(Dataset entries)
◆ ◆ ◆ ◆
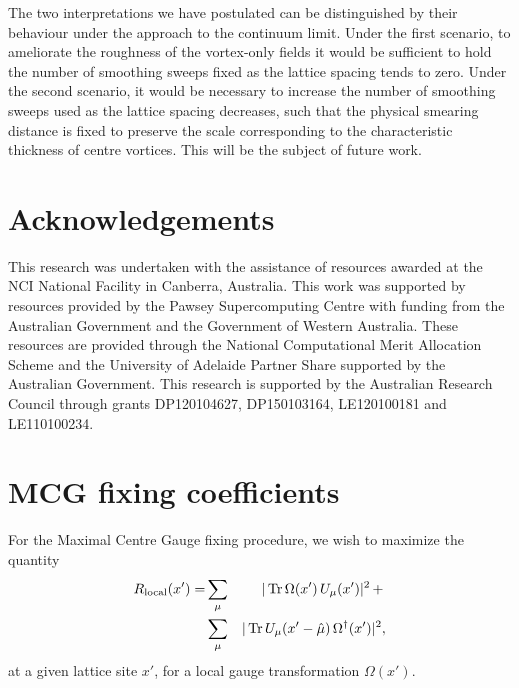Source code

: \documentclass[
 reprint,
 amsmath,amssymb,
 aps,
prd,
]{revtex4-1}
\begin{document}
The two interpretations we have postulated can be distinguished by their
behaviour under the approach to the continuum limit. Under the first
scenario, to ameliorate the roughness of the vortex-only fields it would
be sufficient to hold the number of smoothing sweeps fixed as the
lattice spacing tends to zero. Under the second scenario, it would be
necessary to increase the number of smoothing sweeps used as the lattice
spacing decreases, such that the physical smearing distance is fixed to
preserve the scale corresponding to the characteristic thickness of
centre vortices. This will be the subject of future work.

\section*{Acknowledgements}
This research was undertaken with the assistance of resources awarded at the NCI National Facility in Canberra, Australia. This work was supported by resources provided by the Pawsey Supercomputing Centre with funding from the Australian Government and the Government of Western Australia. These resources are provided through the National Computational Merit Allocation Scheme and the University of Adelaide Partner Share supported by the Australian Government.
%
This research is supported by the Australian Research Council through
grants DP120104627, DP150103164, LE120100181 and LE110100234.
%
%
%
\vspace{0.5cm}
\appendix*
%
\section{MCG fixing coefficients}
\label{Sec:appendix}

For the Maximal Centre Gauge fixing procedure, we wish to maximize the quantity
\begin{eqnarray}
R_{\textrm{local}}(x') = &\sum_{\mu}&|\, \mathrm{Tr} \, \Omega(x')\,U_{\mu}(x')|^{2} \,+\,  \\ \nonumber
&\sum_{\mu}&|\, \mathrm{Tr} \, U_{\mu}(x' - \hat{\mu})\,\Omega^{\dagger}(x')|^{2},
\end{eqnarray}
at a given lattice site $x'$, for a local gauge transformation $\Omega(x')$.
\end{document}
◆ ◆ ◆ ◆
PROBLEM DESCRIPTION
From the entries, copy out each line containing the word "mathrm".

PROBLEM SOLUTION
R_{\textrm{local}}(x') = &\sum_{\mu}&|\, \mathrm{Tr} \, \Omega(x')\,U_{\mu}(x')|^{2} \,+\,  \\ \nonumber
&\sum_{\mu}&|\, \mathrm{Tr} \, U_{\mu}(x' - \hat{\mu})\,\Omega^{\dagger}(x')|^{2},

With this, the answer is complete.